2. Materials and Methods

2.1. Sampling Method

In this cross-sectional study, carried out from November 2014 to December 2015, 2160 Zahedanian households were investigated. The city of Zahedan was divided into five geographical areas: North, South, East, West, and Center. Two health-care centers were randomly selected from each geographical area. Each center covered a number of household blocks; these blocks were numbered. This selection was then carried out systematically according to the required sample size, with the correct number of blocks selected randomly. The households were then selected randomly from among the households covered by each block, using the household list.

2.2. Demographic and Socioeconomic Data

The demographic and socioeconomic data of the households were collected through interview with the mother or person responsible for preparing food for the family. These demographic characteristics included age of the head of household and his/her spouse; marital status and ethnicity of the head of household; household size; number of children; children under 18 years old. The socioeconomic characteristics included education level of the head of household and his/her spouse; occupational status of head and his/her spouse; residential house ownership status; and facilities and utilities. These were collected through a general questionnaire conducted by face-to-face interview. The facilities and utilities of life were assessed, including the possession of items including furniture, hand-woven carpets, cars, freezers, washing machines, dishwashers, microwave ovens, computer/laptops, and private houses. Based on their answers, the socioeconomic status of the households was determined. They were classified into low, moderate, and high status. Ownership of less than 3 items was considered as low, ownership of 4–6 items was considered as moderate, and possession of 7–9 items was considered as high economic status [9].

2.3. Household Food Insecurity

Household food insecurity was assessed through the USDA 18-item food security questionnaire [21]. The USDA household food security questionnaire which was used in this study had previously been validated in other studies conducted in Iran [22, 23]. The questionnaire, which evaluates food security status of the household over the last 12 months, was completed through interviews with the mother or person responsible for preparing food for the family. The maximum score for the questionnaire was 18. To determine the food security of the households based on the obtained score, the households were classified as 0–2: food-secure, 3–7: food-insecure without hunger, 8–12: food-insecure with moderate hunger, and 13–18: food-insecure with severe hunger [9, 23].

2.4. Data Analysis

Data were analyzed using SPSS 20 (SPSS Inc., Chicago, IL, USA). The prevalence of food insecurity of the households was determined and the associations of household food insecurity with socioeconomic and demographic variables were assessed. Descriptive statistical methods, one-way analysis of variance (ANOVA), and chi-square test were used. A post hoc test was used to determine the significant differences of the outcome variables among the food insecurity groups. Finally, variables related to food insecurity were entered into a multinomial logistic regression model to identify the independent risk factors of food insecurity. The significance level was considered as being <0.05.

3. Results

The prevalence of food insecurity in 2160 households was 58.8%, with 31.7% of households experiencing food insecurity without hunger, 19.7% food insecurity with moderate hunger, and 7.4% food insecurity with severe hunger. There were significant statistical associations between household food insecurity and ethnicity; occupation; education and age of head of the household; occupation; education and age of household’s mother; household size; having children under 18; and the socioeconomic status of the household. The results obtained are shown in Table 1. As shown in Table 1, due to the limited number of other ethnic groups present in the study, groups other than Baluch were integrated into the Fars ethnicity group.

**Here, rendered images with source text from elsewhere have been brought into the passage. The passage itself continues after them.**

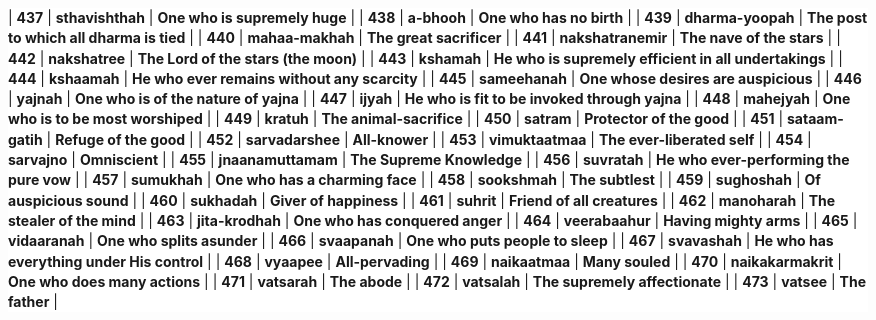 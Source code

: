 | **437**  | **sthavishthah**                 | **One who is supremely huge**                                                                     |
| **438**  | **a-bhooh**                      | **One who has no birth**                                                                          |
| **439**  | **dharma-yoopah**                | **The post to which all dharma is tied**                                                          |
| **440**  | **mahaa-makhah**                 | **The great sacrificer**                                                                          |
| **441**  | **nakshatranemir**               | **The nave of the stars**                                                                         |
| **442**  | **nakshatree**                   | **The Lord of the stars (the moon)**                                                              |
| **443**  | **kshamah**                      | **He who is supremely efficient in all undertakings**                                             |
| **444**  | **kshaamah**                     | **He who ever remains without any scarcity**                                                      |
| **445**  | **sameehanah**                   | **One whose desires are auspicious**                                                              |
| **446**  | **yajnah**                       | **One who is of the nature of yajna**                                                             |
| **447**  | **ijyah**                        | **He who is fit to be invoked through yajna**                                                     |
| **448**  | **mahejyah**                     | **One who is to be most worshiped**                                                               |
| **449**  | **kratuh**                       | **The animal-sacrifice**                                                                          |
| **450**  | **satram**                       | **Protector of the good**                                                                         |
| **451**  | **sataam-gatih**                 | **Refuge of the good**                                                                            |
| **452**  | **sarvadarshee**                 | **All-knower**                                                                                    |
| **453**  | **vimuktaatmaa**                 | **The ever-liberated self**                                                                       |
| **454**  | **sarvajno**                     | **Omniscient**                                                                                    |
| **455**  | **jnaanamuttamam**               | **The Supreme Knowledge**                                                                         |
| **456**  | **suvratah**                     | **He who ever-performing the pure vow**                                                           |
| **457**  | **sumukhah**                     | **One who has a charming face**                                                                   |
| **458**  | **sookshmah**                    | **The subtlest**                                                                                  |
| **459**  | **sughoshah**                    | **Of auspicious sound**                                                                           |
| **460**  | **sukhadah**                     | **Giver of happiness**                                                                            |
| **461**  | **suhrit**                       | **Friend of all creatures**                                                                       |
| **462**  | **manoharah**                    | **The stealer of the mind**                                                                       |
| **463**  | **jita-krodhah**                 | **One who has conquered anger**                                                                   |
| **464**  | **veerabaahur**                  | **Having mighty arms**                                                                            |
| **465**  | **vidaaranah**                   | **One who splits asunder**                                                                        |
| **466**  | **svaapanah**                    | **One who puts people to sleep**                                                                  |
| **467**  | **svavashah**                    | **He who has everything under His control**                                                       |
| **468**  | **vyaapee**                      | **All-pervading**                                                                                 |
| **469**  | **naikaatmaa**                   | **Many souled**                                                                                   |
| **470**  | **naikakarmakrit**               | **One who does many actions**                                                                     |
| **471**  | **vatsarah**                     | **The abode**                                                                                     |
| **472**  | **vatsalah**                     | **The supremely affectionate**                                                                    |
| **473**  | **vatsee**                       | **The father**                                                                                    |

Households where the occupation of the head of household was a managerial position, physician, or university lecturer had the highest percentage of food security (95.7%) and the lowest percentage of food insecurity with moderate or severe hunger (0.0%). Households with an unemployed head had the lowest percentage of food security (9.8%) and the highest percentage of food insecurity with severe hunger (28.4%) (Table 1).

The highest percentage of food insecurity without hunger (41.2%) was observed in female head of households, where the woman was a housekeeper. In addition, there was higher food security and lower food insecurity with moderate and severe hunger in households in which the mother of the household was employed (Table 1).

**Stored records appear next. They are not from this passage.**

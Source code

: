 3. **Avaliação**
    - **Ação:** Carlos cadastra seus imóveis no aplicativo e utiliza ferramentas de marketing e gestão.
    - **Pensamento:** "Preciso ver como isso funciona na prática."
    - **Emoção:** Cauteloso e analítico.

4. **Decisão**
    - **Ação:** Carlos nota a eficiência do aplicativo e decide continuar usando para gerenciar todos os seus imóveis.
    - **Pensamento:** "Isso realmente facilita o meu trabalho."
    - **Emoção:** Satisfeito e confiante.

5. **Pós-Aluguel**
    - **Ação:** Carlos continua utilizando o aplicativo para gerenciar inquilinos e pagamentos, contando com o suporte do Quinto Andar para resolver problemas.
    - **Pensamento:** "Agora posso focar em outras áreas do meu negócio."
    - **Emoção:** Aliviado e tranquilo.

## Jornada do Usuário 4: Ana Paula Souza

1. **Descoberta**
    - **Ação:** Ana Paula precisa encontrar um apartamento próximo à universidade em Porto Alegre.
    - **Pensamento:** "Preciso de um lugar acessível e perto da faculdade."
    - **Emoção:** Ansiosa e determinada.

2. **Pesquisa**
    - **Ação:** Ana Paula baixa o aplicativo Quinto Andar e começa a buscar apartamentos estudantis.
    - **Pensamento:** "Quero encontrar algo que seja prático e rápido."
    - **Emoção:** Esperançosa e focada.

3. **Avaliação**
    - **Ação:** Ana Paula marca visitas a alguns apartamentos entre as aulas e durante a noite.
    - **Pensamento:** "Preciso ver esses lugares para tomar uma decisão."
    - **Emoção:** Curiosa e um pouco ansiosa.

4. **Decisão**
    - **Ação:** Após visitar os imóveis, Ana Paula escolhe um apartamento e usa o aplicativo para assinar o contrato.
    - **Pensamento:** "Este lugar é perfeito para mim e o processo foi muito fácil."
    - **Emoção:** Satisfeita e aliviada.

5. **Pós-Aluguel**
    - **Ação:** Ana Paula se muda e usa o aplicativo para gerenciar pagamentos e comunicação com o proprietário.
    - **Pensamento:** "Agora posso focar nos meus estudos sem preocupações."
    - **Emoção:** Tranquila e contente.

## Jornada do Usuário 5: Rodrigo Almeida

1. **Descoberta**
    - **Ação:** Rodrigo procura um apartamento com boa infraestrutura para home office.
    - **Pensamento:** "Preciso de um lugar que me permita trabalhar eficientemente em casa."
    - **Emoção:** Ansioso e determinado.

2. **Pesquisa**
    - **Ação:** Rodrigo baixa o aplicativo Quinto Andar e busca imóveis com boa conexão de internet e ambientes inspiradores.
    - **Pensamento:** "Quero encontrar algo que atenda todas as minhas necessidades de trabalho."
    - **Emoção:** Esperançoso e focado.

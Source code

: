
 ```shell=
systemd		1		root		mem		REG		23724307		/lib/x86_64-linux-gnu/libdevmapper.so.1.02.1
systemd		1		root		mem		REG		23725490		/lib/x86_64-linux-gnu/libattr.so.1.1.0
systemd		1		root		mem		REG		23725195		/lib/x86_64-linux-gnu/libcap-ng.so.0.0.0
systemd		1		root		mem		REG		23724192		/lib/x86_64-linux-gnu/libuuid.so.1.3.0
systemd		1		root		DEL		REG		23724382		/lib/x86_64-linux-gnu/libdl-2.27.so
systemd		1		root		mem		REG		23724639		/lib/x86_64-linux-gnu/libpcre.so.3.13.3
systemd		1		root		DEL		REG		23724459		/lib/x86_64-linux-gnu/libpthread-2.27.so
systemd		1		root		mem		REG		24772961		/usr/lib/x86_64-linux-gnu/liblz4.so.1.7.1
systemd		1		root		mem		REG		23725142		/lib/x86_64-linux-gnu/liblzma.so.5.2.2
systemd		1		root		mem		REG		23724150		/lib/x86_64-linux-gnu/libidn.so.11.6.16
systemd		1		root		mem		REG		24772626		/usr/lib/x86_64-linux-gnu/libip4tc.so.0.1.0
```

The percentage of food-secure households increased with increases in the educational level of the head and the mother of household. The highest percentage of food insecurity with moderate and severe hunger was observed in households in which the head of household or mother of the household was illiterate or had only elementary education (Table 1).

Variables associated with food insecurity and food insecurity variable were entered into a multinomial logistic regression model. Variables which ultimately remained in the model were occupation of the household head; the education level of mother and the head of household; age of mother; household size; having children under 18; and socioeconomic status (Table 2).

Households in which the head was unemployed were approximately two times more likely to be food-insecure with moderate and severe hunger (OR = 1.97, 95% CI: 0.40–9.67), and the odds of food insecurity without hunger increased more than two times (OR = 2.30, 95% CI: 0.57–9.35) (Table 2).

In households with illiterate household heads, the odds of food insecurity without hunger were more than 5 times greater (OR = 5.75, 95% CI: 2.40–13.77), and the odds of food insecurity with moderate and/or severe hunger were 6 times greater (OR = 6.06, 95% CI: 2.38–15.43), compared to households in which the head of household had a university education.

The odds of food insecurity with moderate and/or severe hunger in households with an illiterate mother were more than 3 times greater (OR = 3.13, 95% CI: 1.41–6.93), compared to those whose mother had a university education (Table 2).

The food insecurity of households in the study increased with increases in household size. The household size in households with food insecurity with severe hunger () was larger than in food-secure households (), food-insecure households without hunger, and those with moderate hunger.

The one-way analysis of variance (ANOVA) was used to investigate the association between household size and food insecurity. A statistically significant difference (: 26.08, df: 3, ) was observed. The Scheffe Test was used to determine the difference between groups. There was a significant statistical difference of between household size in food-secure households and household size in food-insecure households with moderate and severe hunger and also between household size in households with food insecurity without hunger and household size in households with food insecurity with moderate and severe hunger (Table 1). The odds of food insecurity with moderate and/or severe hunger in households of 1–3 people were 52% (95% CI: 0.31–0.74), which were reduced compared to households of six or more people (Table 2).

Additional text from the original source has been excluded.